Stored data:
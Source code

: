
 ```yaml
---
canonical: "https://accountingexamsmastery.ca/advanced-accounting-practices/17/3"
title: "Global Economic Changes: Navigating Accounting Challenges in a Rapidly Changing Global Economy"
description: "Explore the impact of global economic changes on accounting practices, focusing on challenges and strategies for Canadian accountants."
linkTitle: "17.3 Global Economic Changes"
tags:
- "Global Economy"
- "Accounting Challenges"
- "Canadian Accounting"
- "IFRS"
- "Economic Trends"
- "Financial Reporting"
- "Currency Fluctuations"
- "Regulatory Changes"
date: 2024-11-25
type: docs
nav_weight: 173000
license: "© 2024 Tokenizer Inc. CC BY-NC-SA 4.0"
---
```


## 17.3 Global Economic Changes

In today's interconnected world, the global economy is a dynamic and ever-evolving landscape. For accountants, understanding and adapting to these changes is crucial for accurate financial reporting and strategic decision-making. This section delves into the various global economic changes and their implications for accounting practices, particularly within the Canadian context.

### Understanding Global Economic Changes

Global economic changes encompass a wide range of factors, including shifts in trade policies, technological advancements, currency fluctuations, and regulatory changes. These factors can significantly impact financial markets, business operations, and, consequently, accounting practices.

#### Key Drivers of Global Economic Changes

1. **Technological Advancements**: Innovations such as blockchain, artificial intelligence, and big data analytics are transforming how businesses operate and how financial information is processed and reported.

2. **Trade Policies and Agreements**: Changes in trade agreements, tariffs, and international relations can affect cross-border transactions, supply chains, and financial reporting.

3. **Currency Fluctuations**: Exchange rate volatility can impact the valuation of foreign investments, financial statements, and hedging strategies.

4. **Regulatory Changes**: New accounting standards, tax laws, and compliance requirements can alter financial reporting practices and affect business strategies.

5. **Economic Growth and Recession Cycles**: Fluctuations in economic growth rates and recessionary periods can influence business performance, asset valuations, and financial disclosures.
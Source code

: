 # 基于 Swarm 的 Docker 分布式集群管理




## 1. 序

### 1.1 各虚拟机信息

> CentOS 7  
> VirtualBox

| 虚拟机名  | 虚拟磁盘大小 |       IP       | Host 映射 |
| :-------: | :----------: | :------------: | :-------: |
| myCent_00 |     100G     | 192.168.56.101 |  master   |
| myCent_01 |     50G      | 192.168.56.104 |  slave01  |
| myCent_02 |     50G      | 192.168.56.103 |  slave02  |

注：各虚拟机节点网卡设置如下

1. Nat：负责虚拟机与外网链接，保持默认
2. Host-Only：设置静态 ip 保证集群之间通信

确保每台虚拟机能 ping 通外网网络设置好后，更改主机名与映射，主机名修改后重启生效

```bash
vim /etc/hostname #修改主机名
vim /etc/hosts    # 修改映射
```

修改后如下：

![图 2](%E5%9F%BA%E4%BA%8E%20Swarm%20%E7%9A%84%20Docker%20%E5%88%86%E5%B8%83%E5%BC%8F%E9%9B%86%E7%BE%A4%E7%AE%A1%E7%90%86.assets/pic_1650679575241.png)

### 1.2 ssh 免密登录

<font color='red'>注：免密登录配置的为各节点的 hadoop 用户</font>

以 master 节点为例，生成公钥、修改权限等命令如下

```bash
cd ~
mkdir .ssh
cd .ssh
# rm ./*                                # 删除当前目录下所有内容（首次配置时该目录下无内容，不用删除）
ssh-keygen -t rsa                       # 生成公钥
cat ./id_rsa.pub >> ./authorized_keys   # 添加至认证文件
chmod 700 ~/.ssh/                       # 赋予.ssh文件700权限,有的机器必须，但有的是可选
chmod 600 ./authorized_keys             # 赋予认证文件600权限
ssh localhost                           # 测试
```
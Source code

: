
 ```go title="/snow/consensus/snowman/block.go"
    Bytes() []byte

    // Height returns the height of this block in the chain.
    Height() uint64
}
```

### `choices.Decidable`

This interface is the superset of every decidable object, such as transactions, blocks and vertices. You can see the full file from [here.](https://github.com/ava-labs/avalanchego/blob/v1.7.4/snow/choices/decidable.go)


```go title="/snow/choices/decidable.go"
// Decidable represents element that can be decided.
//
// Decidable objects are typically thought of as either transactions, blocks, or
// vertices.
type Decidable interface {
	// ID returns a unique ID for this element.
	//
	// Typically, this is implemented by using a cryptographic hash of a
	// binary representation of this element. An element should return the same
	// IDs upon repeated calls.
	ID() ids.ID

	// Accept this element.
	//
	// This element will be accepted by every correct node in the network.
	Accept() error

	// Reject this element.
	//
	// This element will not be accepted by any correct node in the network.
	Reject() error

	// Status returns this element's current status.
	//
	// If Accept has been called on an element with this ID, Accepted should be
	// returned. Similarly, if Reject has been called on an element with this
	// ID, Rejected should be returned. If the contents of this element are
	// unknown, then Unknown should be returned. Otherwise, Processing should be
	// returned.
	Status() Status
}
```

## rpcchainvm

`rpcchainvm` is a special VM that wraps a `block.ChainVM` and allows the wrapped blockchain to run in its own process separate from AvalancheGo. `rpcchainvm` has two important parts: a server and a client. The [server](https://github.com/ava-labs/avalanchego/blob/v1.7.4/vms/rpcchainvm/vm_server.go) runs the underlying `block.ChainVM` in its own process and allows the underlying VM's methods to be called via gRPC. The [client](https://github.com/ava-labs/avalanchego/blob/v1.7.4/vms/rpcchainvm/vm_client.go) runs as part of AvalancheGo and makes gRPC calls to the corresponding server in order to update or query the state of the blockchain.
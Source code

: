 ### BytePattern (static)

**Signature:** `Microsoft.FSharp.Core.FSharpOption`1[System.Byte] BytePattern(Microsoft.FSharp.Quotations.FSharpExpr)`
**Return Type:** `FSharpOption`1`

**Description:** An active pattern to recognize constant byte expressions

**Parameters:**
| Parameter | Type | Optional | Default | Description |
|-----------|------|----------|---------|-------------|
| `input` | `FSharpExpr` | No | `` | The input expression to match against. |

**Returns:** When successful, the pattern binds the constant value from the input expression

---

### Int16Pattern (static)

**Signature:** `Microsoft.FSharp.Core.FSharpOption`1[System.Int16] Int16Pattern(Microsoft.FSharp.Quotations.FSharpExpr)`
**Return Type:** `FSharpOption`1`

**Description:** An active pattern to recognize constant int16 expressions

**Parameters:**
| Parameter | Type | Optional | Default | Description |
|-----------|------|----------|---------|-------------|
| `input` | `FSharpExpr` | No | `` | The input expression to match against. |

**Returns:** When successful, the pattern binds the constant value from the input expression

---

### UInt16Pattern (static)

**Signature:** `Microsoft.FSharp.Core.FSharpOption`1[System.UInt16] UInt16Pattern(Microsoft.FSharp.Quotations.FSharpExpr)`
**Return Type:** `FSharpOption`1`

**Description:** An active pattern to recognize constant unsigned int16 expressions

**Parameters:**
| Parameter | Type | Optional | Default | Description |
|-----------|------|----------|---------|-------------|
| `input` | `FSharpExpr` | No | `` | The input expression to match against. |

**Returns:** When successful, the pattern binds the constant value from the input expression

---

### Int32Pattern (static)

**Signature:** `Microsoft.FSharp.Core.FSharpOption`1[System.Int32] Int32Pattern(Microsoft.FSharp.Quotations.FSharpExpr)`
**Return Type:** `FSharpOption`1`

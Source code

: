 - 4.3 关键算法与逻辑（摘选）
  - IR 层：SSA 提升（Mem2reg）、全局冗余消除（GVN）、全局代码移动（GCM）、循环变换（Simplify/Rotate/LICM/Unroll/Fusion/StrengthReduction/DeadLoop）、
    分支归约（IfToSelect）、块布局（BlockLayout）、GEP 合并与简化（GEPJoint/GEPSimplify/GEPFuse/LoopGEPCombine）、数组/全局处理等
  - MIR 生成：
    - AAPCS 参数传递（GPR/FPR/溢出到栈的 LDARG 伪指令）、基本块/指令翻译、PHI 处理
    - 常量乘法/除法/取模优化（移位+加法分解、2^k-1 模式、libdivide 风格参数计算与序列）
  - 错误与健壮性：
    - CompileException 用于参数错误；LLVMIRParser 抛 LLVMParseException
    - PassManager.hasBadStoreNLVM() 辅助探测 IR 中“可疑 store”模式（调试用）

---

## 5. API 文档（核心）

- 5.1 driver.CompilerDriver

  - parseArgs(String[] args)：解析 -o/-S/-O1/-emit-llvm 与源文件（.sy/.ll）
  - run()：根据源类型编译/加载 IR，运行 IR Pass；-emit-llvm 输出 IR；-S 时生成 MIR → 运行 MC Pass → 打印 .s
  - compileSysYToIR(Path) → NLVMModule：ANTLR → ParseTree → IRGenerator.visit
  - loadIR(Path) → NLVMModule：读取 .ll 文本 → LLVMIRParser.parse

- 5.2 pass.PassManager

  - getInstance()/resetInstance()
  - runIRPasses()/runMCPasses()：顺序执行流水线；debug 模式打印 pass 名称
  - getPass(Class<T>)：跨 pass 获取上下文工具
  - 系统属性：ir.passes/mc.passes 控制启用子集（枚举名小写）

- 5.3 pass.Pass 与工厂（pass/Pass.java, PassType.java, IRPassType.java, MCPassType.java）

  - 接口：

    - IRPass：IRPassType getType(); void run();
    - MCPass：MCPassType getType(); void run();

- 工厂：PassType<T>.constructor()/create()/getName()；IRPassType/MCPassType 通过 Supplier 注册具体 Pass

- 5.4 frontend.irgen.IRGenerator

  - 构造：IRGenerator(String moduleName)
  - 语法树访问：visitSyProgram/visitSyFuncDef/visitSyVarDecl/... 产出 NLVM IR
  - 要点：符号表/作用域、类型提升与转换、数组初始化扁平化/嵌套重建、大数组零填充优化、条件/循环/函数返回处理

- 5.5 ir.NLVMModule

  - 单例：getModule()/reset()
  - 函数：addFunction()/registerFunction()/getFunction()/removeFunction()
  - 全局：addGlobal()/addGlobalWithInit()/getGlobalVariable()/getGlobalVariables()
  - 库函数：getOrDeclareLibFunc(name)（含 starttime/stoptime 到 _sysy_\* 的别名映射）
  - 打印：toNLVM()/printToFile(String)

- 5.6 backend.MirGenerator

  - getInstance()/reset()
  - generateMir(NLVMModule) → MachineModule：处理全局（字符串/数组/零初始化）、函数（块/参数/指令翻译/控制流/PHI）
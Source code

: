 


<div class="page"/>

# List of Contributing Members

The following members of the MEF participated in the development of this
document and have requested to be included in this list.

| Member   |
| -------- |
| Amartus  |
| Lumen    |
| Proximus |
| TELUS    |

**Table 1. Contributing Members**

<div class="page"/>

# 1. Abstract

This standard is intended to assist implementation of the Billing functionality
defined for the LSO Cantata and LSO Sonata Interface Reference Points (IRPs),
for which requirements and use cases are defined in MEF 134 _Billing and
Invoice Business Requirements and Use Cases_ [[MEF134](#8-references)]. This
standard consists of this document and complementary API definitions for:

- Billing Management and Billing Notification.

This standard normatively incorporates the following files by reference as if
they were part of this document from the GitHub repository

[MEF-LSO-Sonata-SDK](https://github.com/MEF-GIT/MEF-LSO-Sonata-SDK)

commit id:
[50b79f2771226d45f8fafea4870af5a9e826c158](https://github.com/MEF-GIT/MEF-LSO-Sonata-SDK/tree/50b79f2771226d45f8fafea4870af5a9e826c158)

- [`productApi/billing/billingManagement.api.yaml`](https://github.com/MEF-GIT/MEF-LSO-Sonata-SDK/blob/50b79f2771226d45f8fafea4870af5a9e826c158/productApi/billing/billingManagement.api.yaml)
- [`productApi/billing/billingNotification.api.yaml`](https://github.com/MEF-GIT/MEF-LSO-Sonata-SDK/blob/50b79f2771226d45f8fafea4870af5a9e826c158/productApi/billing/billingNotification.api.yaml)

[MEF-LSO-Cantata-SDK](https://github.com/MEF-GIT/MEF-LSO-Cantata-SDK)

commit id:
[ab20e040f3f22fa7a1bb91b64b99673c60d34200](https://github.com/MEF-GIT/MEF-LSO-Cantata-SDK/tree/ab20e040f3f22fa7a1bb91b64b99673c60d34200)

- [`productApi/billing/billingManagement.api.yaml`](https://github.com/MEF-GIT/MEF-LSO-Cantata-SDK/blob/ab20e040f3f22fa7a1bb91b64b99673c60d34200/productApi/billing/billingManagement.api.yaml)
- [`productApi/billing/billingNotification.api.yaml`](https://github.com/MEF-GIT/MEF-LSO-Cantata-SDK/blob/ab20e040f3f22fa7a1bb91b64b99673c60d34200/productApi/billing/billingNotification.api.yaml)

PROBLEM DESCRIPTION:
Among the lines of the data, which ones contain the word "Signature"? Show them.

RESPONSE BOX:
**Signature:** `Microsoft.FSharp.Core.FSharpOption`1[System.Byte] BytePattern(Microsoft.FSharp.Quotations.FSharpExpr)`
**Signature:** `Microsoft.FSharp.Core.FSharpOption`1[System.Int16] Int16Pattern(Microsoft.FSharp.Quotations.FSharpExpr)`
**Signature:** `Microsoft.FSharp.Core.FSharpOption`1[System.UInt16] UInt16Pattern(Microsoft.FSharp.Quotations.FSharpExpr)`
**Signature:** `Microsoft.FSharp.Core.FSharpOption`1[System.Int32] Int32Pattern(Microsoft.FSharp.Quotations.FSharpExpr)`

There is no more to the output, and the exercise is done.